- Your goal -
Look through the data below. Show each line where the string "Functions" occurs.
[Material shown]
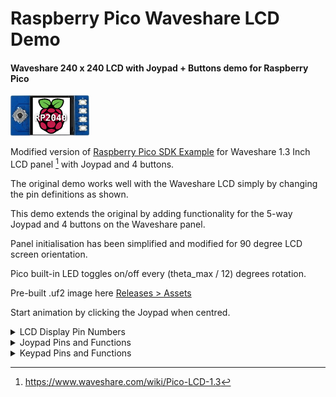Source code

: # Raspberry Pico Waveshare LCD Demo
#### Waveshare 240 x 240 LCD with Joypad + Buttons demo for Raspberry Pico

<img src="Graphics/Pico-LCD-RP2040.png" alt="Waveshare LCD" title="Waveshare LCD" width="25%" height="25%">

Modified version of [Raspberry Pico SDK Example](https://github.com/raspberrypi/pico-examples/tree/master/pio/st7789_lcd) for
Waveshare 1.3 Inch LCD panel [^1] with Joypad and 4 buttons.

The original demo works well with the Waveshare LCD simply by changing the pin definitions as shown.

This demo extends the original by adding functionality for the 5-way Joypad and 4 buttons on the Waveshare panel.

Panel initialisation has been simplified and modified for 90 degree LCD screen orientation.

Pico built-in LED toggles on/off every (theta_max / 12) degrees rotation.

Pre-built .uf2 image here [Releases > Assets](https://github.com/Serialcomms/Raspberry-Pico-Waveshare-LCD-Demo/releases/tag/Pico)

Start animation by clicking the Joypad when centred.

<details><summary>LCD Display Pin Numbers</summary>
<p>
  
| Function   | Original Demo Pin | Waveshare Panel Pin | 
|------------|:-----------------:| :------------------:|
| `DC`       |        3          |         8           |
| `CS`       |        2          |         9           |
| `CLK`      |        1          |         10          |
| `DIN`      |        0          |         11          |
| `RESET`    |        4          |         12          |
| `BL`       |        5          |         13          |

</p>
</details>

<details><summary>Joypad Pins and Functions</summary>
<p>

| Pin | Joypad     | Function              |
|:---:|------------|-----------------------|
|  2  | `UP`       |  Static Image - Up    |
| 18  | `DOWN`     |  Static Image - Down  |
| 16  | `LEFT`     |  Static Image - Left  |
| 20  | `RIGHT`    |  Static Image - Right |
|  3  | `CENTRE`   |  (Re)Start Animation  | 

</p>
</details>

<details><summary>Keypad Pins and Functions</summary>
<p>

| Pin | Keypad     | Function              |
|:---:|:----------:|-----------------------|
| 15  | `A`        | Speed up / slow down  |
| 17  | `B`        | Slow down / speed up  |
| 19  | `X`        | Stop Animation        |
| 21  | `Y`        | Animation Direction   |

</p>
</details>

[^1]:https://www.waveshare.com/wiki/Pico-LCD-1.3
[/Material shown]
- Answer for this exercise -
<details><summary>Joypad Pins and Functions</summary>
<details><summary>Keypad Pins and Functions</summary>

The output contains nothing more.